Pero este no es el caso de su obra seminal “Los Desposeídos”, obra de considerable mérito literario, ganadora de los premios Hugo y Nébula y que contribuyó decisivamente a cimentar la reputación de su autora; un libro cuyo protagonista es la encarnación del anarquismo ideal en el mundo del que es nativo y la de la marginación en el mundo en el que es forastero.
“Los
Desposeídos” ilustra particularmente bien los intentos que realizó el subgénero
utópico en los años 70 del pasado siglo por superar las críticas que
habitualmente se dirigían hacia él por aportar sólo recetas para el
estancamiento y la represión. En este sentido, fue una obra central en las
llamadas “utopías abiertas” o “utopías críticas” de este periodo.
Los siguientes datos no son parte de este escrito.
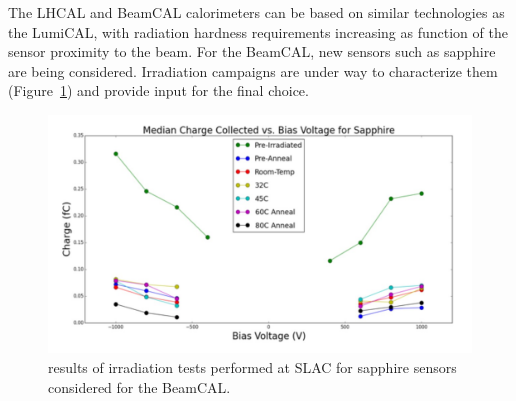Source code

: The LHCAL and BeamCAL calorimeters can be based on similar technologies as the LumiCAL, with radiation hardness requirements increasing as function of the sensor proximity to the beam. For the BeamCAL, new sensors such as sapphire are being considered. Irradiation campaigns are under way to characterize them (Figure~\ref{fig:det:BEAMCAL_rad}) and provide input for the final choice. 

\begin{figure}[t!]
\centering
\includegraphics[width=0.8\hsize]{Detector/fig/BEAMCAL_rad.jpg}
\caption{results of irradiation tests performed at SLAC for sapphire sensors considered for the BeamCAL.}
\label{fig:det:BEAMCAL_rad}
\end{figure}

\vspace{2.0cm}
Le Guin es de
obligado estudio entre los utopistas de los 70 no solo porque “Los Desposeídos”
sea quizá la raíz central del renacimiento de la utopía sino porque otros de
sus trabajos incluyen también elementos similares, como “La Rueda Celeste”, en
el que explora una diversidad de escenarios tanto utópicos como distópicos.
Se
trata esta una compleja obra política que bebe de diferentes fuentes utópicas,
desde el taoísmo a los pensadores anarquistas y socialistas (como Kropotkin o
Fourier) pasando por movimientos contraculturales de los años 60 y primeros 70
del pasado siglo. De hecho, el crítico literario, filósofo y teórico marxista
norteamericano Fredric Jameson definió el libro de Le Guin como “la más rica
reinvención del género” utópico que había dimanado del caldo político de los
60.
Para la tradición occidental de pensamiento politico,
que comienza con Aristóteles y continúa de la mano de filósofos tan diversos
como el conservador Edmund Burke, el radical Thomas Paine, el liberal Lord
Macaulay, el comunista Antonio Gramsci, el socialista Tony Polan y el
socialdemócrata Bernard Crick, la política es el foro en el que los pueblos
libres –no siempre integrados, eso sí, por la mayoría de la población adulta-
pueden exponer sus conflictos de interés y llegar a compromisos pacíficos. Para
muchos de esos pensadores, ese foro es una institución tan importante para una sociedad
libre como el Mercado o la Justicia, siendo precisamente la interacción entre
política, economía y justicia el sustrato de la vida pública. Pero en una Utopía no hay
política (al menos eso es lo que a menudo se espera de ella al escoger sólo sus
características más indeseables). Y en su vecina Distopía el gobierno del
pueblo ha sido reemplazado por la administración de las cosas. Así que, para
muchos comentaristas, la consecuencia de una y otra sociedad es la falta de
libertad.
Más allá de las utopias o distopías, la CF reserva para la Política dos zonas relativamente bien diferenciadas: ficciones que tienen en cuenta el proceso politico o incluso lo convierten en su núcleo central; y ficciones en cuyo trasfondo o trama se examinan las consecuencias de cierta filosofía política. Las primeras suelen ser las menos comunes. Como disciplina práctica en la que intervienen las coaliciones, los compromisos, el conflicto y la coerción, requiere un esquema y prioridades mentales no muy frecuentes entre los lectores y autores de CF, más inclinados hacia la ciencia, la tecnología o incluso la economía.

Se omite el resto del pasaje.